== EXCERPTED RECORDS ==

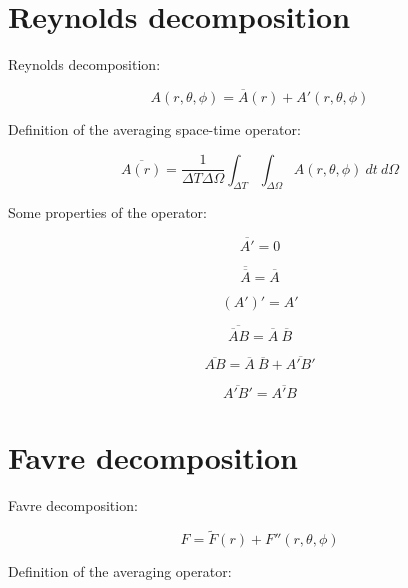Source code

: \documentclass[10pt,paper=a4]{report}
\newcommand{\eht}{\overline}
\newcommand{\fht}{\widetilde}
\begin{document}
\section{Reynolds decomposition}

\noindent 
Reynolds decomposition:

\begin{equation}
A(r,\theta,\phi) = \eht{A}(r) + A'(r,\theta,\phi)
\end{equation}

\noindent
Definition of the averaging space-time operator:

\begin{equation}
\eht{A(r)} = \frac{1}{\Delta T \Delta \Omega} \int_{\Delta T}\int_{\Delta \Omega} A(r,
\theta,\phi) \ dt \ d\Omega
\end{equation}

\noindent
Some properties of the operator:

\begin{equation}
\eht{A'} = 0 
\end{equation}

\begin{equation}
\eht{\eht{A}}=\eht{A}
\end{equation}

\begin{equation}
(A')'=A'
\end{equation}

\begin{equation}
\eht{\eht{A}B} = \eht{A} \ \eht{B}
\end{equation}

\begin{equation}
\eht{AB} = \eht{A} \ \eht{B} + \eht{A'B'}
\end{equation}

\begin{equation}
\eht{A'B'} = \eht{A'B}
\end{equation}

\section{Favre decomposition}

\noindent 
Favre decomposition:

\begin{equation}
F = \fht{F}(r) + F''(r,\theta,\phi)
\end{equation}

\noindent
Definition of the averaging operator:
\end{document}

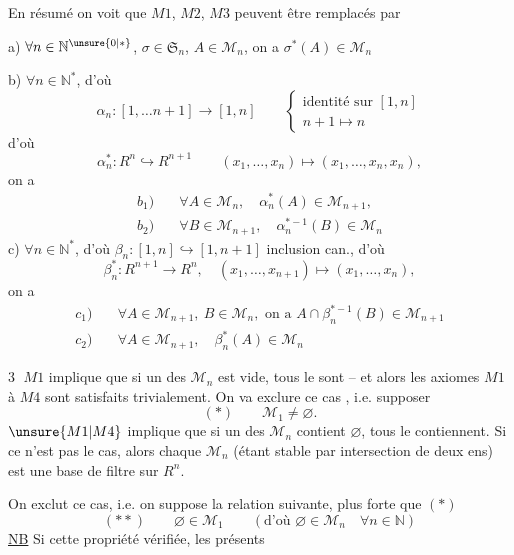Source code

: En résumé on voit que $M1$, $M2$, $M3$ peuvent être remplacés par

a)  $\forall n\in\mathbb N^{\unsure{0|*}}$, $\sigma\in\mathfrak S_n$, $A\in\mathcal M_n$, on a $\sigma^*(A)\in\mathcal M_n$

b) $\forall n\in\mathbb N^*$, d'où
\[
\alpha_n:[1,\ldots n+1]\longrightarrow[1,n]\qquad
\left\{\begin{gathered}\text{identité sur }[1,n]\\ n+1\longmapsto n\end{gathered}\right.
\]
d'où 
\[
\alpha_n^*:R^n\hookrightarrow R^{n+1}\qquad(x_1,\ldots,x_n)\longmapsto(x_1,\ldots,x_n,x_n),
\]
on a
\[
\begin{aligned}
b_1)\quad&\forall A\in\mathcal M_n,\quad\alpha_n^*(A)\in\mathcal M_{n+1},\\
b_2)\quad&\forall B\in\mathcal M_{n+1},\quad\alpha_n^{*-1}(B)\in\mathcal M_n
\end{aligned}
\]
c) $\forall n\in\mathbb N^*$, d'où $\beta_n:[1,n]\hookrightarrow[1,n+1]$ inclusion can., d'où
\[
\beta_n^*:R^{n+1}\longrightarrow R^n,\quad(x_1,\ldots,x_{n+1})\longmapsto(x_1,\ldots,x_n),
\]
on a
\[
\begin{aligned}
c_1)\quad&\forall A\in\mathcal M_{n+1},\ B\in\mathcal M_n,\text{ on a }A\cap\beta_n^{*-1}(B)\in\mathcal M_{n+1}\\
c_2)\quad&\forall A\in\mathcal M_{n+1},\quad\beta_n^*(A)\in\mathcal M_n
\end{aligned}
\]

\textcircled{3} $M1$ implique que si un des $\mathcal M_n$ est vide, tous le sont -- et alors les axiomes $M1$ à $M4$ sont satisfaits trivialement. On va exclure ce cas , i.e. supposer
\[
(*)\qquad\mathcal M_1\ne\varnothing.
\]
$\unsure{M1|M4}$ implique que si un des $\mathcal M_n$ contient $\varnothing$, tous le contiennent. Si ce n'est pas le cas, alors chaque $\mathcal M_n$ (étant stable par intersection de deux ens) est une base de filtre sur $R^n$.

On exclut ce cas, i.e. on suppose la relation suivante, plus forte que $(*)$
\[
(**)\qquad\varnothing\in\mathcal M_1\qquad(\text{d'où }\varnothing\in\mathcal M_n\quad\forall n\in\mathbb N)
\]
\uline{NB} Si cette propriété  vérifiée, les présents
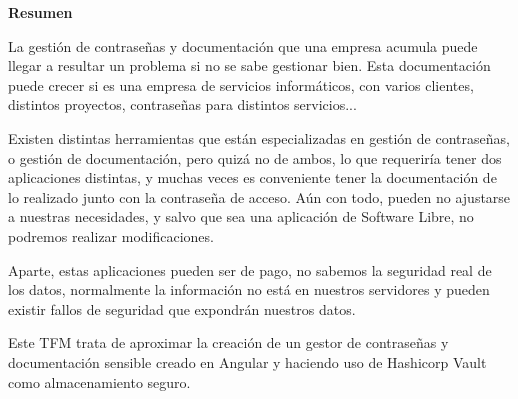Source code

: \documentclass{\ClassPath/viu-tfm-template}
\begin{document}
\graphicspath{{../VIU_TFM_LaTeX_template/}}

\coverpage




\vspace*{\fill}
\begin{center}
    \textbf{Resumen}
\end{center}

La gestión de contraseñas y documentación que una empresa acumula puede llegar a resultar un problema si no se sabe gestionar bien. Esta documentación puede crecer si es una empresa de servicios informáticos, con varios clientes, distintos proyectos, contraseñas para distintos servicios...

Existen distintas herramientas que están especializadas en gestión de contraseñas, o gestión de documentación, pero quizá no de ambos, lo que requeriría tener dos aplicaciones distintas, y muchas veces es conveniente tener la documentación de lo realizado junto con la contraseña de acceso. Aún con todo, pueden no ajustarse a nuestras necesidades, y salvo que sea una aplicación de Software Libre, no podremos realizar modificaciones.

Aparte, estas aplicaciones pueden ser de pago, no sabemos la seguridad real de los datos, normalmente la información no está en nuestros servidores y pueden existir fallos de seguridad que expondrán nuestros datos.

Este TFM trata de aproximar la creación de un gestor de contraseñas y documentación sensible creado en Angular y haciendo uso de Hashicorp Vault como almacenamiento seguro.


\vspace*{\fill}
\vspace*{\fill}
\vspace*{\fill}

\pagebreak

\end{document}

===

### WHAT THIS TASK INVOLVES
For each record above, write it out exactly and omit any picture.

### ANSWER SPACE
Source code

: \documentclass[10pt,paper=a4]{report}
\newcommand{\eht}{\overline}
\newcommand{\fht}{\widetilde}
\begin{document}
\section{Reynolds decomposition}

\noindent 
Reynolds decomposition:

\begin{equation}
A(r,\theta,\phi) = \eht{A}(r) + A'(r,\theta,\phi)
\end{equation}

\noindent
Definition of the averaging space-time operator:

\begin{equation}
\eht{A(r)} = \frac{1}{\Delta T \Delta \Omega} \int_{\Delta T}\int_{\Delta \Omega} A(r,
\theta,\phi) \ dt \ d\Omega
\end{equation}

\noindent
Some properties of the operator:

\begin{equation}
\eht{A'} = 0 
\end{equation}

\begin{equation}
\eht{\eht{A}}=\eht{A}
\end{equation}

\begin{equation}
(A')'=A'
\end{equation}

\begin{equation}
\eht{\eht{A}B} = \eht{A} \ \eht{B}
\end{equation}

\begin{equation}
\eht{AB} = \eht{A} \ \eht{B} + \eht{A'B'}
\end{equation}

\begin{equation}
\eht{A'B'} = \eht{A'B}
\end{equation}

\section{Favre decomposition}

\noindent 
Favre decomposition:

\begin{equation}
F = \fht{F}(r) + F''(r,\theta,\phi)
\end{equation}

\noindent
Definition of the averaging operator:
\end{document}

Source code

: En résumé on voit que $M1$, $M2$, $M3$ peuvent être remplacés par

a)  $\forall n\in\mathbb N^{\unsure{0|*}}$, $\sigma\in\mathfrak S_n$, $A\in\mathcal M_n$, on a $\sigma^*(A)\in\mathcal M_n$

b) $\forall n\in\mathbb N^*$, d'où
\[
\alpha_n:[1,\ldots n+1]\longrightarrow[1,n]\qquad
\left\{\begin{gathered}\text{identité sur }[1,n]\\ n+1\longmapsto n\end{gathered}\right.
\]
d'où 
\[
\alpha_n^*:R^n\hookrightarrow R^{n+1}\qquad(x_1,\ldots,x_n)\longmapsto(x_1,\ldots,x_n,x_n),
\]
on a
\[
\begin{aligned}
b_1)\quad&\forall A\in\mathcal M_n,\quad\alpha_n^*(A)\in\mathcal M_{n+1},\\
b_2)\quad&\forall B\in\mathcal M_{n+1},\quad\alpha_n^{*-1}(B)\in\mathcal M_n
\end{aligned}
\]
c) $\forall n\in\mathbb N^*$, d'où $\beta_n:[1,n]\hookrightarrow[1,n+1]$ inclusion can., d'où
\[
\beta_n^*:R^{n+1}\longrightarrow R^n,\quad(x_1,\ldots,x_{n+1})\longmapsto(x_1,\ldots,x_n),
\]
on a
\[
\begin{aligned}
c_1)\quad&\forall A\in\mathcal M_{n+1},\ B\in\mathcal M_n,\text{ on a }A\cap\beta_n^{*-1}(B)\in\mathcal M_{n+1}\\
c_2)\quad&\forall A\in\mathcal M_{n+1},\quad\beta_n^*(A)\in\mathcal M_n
\end{aligned}
\]

\textcircled{3} $M1$ implique que si un des $\mathcal M_n$ est vide, tous le sont -- et alors les axiomes $M1$ à $M4$ sont satisfaits trivialement. On va exclure ce cas , i.e. supposer
\[
(*)\qquad\mathcal M_1\ne\varnothing.
\]
$\unsure{M1|M4}$ implique que si un des $\mathcal M_n$ contient $\varnothing$, tous le contiennent. Si ce n'est pas le cas, alors chaque $\mathcal M_n$ (étant stable par intersection de deux ens) est une base de filtre sur $R^n$.

On exclut ce cas, i.e. on suppose la relation suivante, plus forte que $(*)$
\[
(**)\qquad\varnothing\in\mathcal M_1\qquad(\text{d'où }\varnothing\in\mathcal M_n\quad\forall n\in\mathbb N)
\]
\uline{NB} Si cette propriété  vérifiée, les présents
Source code

: \documentclass{\ClassPath/viu-tfm-template}
\begin{document}
\graphicspath{{../VIU_TFM_LaTeX_template/}}

\coverpage




\vspace*{\fill}
\begin{center}
    \textbf{Resumen}
\end{center}

La gestión de contraseñas y documentación que una empresa acumula puede llegar a resultar un problema si no se sabe gestionar bien. Esta documentación puede crecer si es una empresa de servicios informáticos, con varios clientes, distintos proyectos, contraseñas para distintos servicios...

Existen distintas herramientas que están especializadas en gestión de contraseñas, o gestión de documentación, pero quizá no de ambos, lo que requeriría tener dos aplicaciones distintas, y muchas veces es conveniente tener la documentación de lo realizado junto con la contraseña de acceso. Aún con todo, pueden no ajustarse a nuestras necesidades, y salvo que sea una aplicación de Software Libre, no podremos realizar modificaciones.

Aparte, estas aplicaciones pueden ser de pago, no sabemos la seguridad real de los datos, normalmente la información no está en nuestros servidores y pueden existir fallos de seguridad que expondrán nuestros datos.

Este TFM trata de aproximar la creación de un gestor de contraseñas y documentación sensible creado en Angular y haciendo uso de Hashicorp Vault como almacenamiento seguro.


\vspace*{\fill}
\vspace*{\fill}
\vspace*{\fill}

\pagebreak

\end{document}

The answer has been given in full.